> Action item:
Some lines in the material below hold the word "from". Copy all of them.

> Data provided:
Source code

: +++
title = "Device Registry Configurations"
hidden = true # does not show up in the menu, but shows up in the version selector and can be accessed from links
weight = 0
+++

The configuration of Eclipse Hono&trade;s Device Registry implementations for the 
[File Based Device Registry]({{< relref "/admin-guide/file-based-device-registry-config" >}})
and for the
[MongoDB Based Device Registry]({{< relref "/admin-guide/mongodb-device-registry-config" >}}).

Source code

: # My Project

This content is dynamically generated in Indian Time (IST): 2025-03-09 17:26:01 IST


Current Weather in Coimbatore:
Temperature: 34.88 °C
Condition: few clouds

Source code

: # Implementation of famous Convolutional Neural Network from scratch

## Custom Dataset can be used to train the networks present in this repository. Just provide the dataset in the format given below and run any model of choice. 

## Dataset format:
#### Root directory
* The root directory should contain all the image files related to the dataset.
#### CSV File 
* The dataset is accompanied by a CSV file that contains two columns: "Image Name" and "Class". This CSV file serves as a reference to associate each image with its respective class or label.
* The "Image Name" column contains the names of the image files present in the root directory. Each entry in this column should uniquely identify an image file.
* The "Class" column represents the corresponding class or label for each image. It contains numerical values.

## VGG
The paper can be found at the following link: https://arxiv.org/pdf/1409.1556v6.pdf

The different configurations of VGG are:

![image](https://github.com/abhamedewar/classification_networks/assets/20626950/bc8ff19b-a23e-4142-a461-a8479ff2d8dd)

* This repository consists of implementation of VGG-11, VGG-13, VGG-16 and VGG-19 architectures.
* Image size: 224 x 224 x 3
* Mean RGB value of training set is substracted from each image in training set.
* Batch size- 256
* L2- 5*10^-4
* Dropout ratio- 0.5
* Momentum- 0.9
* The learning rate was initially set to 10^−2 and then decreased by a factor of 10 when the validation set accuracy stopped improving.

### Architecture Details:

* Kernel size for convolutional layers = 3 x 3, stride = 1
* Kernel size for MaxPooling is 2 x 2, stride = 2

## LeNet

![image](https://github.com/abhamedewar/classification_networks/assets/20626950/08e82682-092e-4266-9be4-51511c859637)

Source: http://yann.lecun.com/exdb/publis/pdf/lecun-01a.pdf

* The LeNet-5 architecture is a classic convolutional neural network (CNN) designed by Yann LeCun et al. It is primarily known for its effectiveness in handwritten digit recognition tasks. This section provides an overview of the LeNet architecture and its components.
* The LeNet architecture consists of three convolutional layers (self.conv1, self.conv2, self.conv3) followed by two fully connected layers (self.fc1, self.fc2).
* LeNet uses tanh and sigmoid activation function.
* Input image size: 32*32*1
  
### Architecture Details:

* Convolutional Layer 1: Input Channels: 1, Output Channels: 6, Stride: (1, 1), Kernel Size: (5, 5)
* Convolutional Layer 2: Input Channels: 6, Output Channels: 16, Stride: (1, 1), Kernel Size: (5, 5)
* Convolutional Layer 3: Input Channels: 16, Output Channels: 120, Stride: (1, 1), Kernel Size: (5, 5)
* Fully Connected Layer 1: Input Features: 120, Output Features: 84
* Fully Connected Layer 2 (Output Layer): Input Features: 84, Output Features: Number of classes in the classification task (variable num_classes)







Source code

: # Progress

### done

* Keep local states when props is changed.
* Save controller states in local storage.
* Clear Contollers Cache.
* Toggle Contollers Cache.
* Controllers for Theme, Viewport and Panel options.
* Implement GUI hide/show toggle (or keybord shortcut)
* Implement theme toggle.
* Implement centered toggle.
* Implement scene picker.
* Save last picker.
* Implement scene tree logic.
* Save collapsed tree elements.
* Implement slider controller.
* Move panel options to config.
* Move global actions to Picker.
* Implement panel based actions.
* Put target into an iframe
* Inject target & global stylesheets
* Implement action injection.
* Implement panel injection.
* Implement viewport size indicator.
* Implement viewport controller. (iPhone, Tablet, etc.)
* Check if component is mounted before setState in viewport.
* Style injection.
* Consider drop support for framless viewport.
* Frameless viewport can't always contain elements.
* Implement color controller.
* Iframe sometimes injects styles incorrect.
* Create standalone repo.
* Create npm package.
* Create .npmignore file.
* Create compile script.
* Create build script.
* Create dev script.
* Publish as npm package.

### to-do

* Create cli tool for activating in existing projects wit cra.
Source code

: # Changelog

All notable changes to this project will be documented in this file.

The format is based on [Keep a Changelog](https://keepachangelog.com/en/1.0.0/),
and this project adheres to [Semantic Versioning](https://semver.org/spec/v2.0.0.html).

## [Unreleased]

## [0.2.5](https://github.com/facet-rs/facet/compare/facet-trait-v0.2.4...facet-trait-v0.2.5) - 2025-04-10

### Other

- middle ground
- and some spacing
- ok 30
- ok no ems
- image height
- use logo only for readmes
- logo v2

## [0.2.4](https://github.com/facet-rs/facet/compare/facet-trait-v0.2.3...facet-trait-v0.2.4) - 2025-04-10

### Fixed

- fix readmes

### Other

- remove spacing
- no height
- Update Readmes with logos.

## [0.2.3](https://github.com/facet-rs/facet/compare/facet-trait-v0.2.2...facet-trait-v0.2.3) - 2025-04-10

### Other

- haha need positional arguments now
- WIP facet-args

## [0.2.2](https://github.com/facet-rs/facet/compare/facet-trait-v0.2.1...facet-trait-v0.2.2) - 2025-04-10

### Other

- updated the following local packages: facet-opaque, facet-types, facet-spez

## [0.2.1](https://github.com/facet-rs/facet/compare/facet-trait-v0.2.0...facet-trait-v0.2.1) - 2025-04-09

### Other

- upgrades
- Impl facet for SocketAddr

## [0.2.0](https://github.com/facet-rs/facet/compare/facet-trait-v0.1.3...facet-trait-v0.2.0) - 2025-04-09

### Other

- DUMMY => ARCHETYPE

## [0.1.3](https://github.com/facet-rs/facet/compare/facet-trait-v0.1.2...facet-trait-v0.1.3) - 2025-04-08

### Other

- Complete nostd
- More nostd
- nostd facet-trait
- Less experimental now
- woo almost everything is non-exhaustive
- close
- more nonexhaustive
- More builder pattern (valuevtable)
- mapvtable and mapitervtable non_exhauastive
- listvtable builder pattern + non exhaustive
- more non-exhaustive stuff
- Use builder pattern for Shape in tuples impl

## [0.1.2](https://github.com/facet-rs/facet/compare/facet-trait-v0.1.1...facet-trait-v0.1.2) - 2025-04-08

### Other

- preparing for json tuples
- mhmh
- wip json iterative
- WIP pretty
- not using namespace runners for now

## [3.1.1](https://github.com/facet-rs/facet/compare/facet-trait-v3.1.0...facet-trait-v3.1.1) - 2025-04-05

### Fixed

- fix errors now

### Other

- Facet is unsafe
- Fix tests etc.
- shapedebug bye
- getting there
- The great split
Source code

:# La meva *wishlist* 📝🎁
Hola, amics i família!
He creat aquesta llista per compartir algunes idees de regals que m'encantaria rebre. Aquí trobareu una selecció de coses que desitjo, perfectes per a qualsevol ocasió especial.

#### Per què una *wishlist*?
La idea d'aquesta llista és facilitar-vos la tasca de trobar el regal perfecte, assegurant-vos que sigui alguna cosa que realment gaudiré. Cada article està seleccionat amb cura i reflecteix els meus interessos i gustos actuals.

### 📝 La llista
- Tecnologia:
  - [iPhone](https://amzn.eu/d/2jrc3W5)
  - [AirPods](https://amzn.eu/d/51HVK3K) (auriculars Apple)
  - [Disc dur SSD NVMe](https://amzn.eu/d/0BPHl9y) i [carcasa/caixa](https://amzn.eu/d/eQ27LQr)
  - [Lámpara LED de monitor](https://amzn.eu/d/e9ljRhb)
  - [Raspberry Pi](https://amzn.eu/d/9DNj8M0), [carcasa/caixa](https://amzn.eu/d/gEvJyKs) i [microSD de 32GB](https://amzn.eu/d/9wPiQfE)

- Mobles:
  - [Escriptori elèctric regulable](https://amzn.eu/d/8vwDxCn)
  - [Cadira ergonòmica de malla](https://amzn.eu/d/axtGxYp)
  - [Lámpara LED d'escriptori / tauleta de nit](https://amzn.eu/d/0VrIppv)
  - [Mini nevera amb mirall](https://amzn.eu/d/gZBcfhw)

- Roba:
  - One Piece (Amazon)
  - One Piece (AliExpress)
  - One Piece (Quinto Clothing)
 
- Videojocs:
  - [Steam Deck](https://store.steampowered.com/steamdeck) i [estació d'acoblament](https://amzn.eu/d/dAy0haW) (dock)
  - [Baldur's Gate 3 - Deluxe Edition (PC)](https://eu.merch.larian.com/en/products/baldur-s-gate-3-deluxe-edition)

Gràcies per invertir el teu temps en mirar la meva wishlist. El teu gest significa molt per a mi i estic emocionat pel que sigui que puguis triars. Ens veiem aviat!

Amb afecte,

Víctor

> Task answer:
hidden = true # does not show up in the menu, but shows up in the version selector and can be accessed from links
: # Implementation of famous Convolutional Neural Network from scratch
* Mean RGB value of training set is substracted from each image in training set.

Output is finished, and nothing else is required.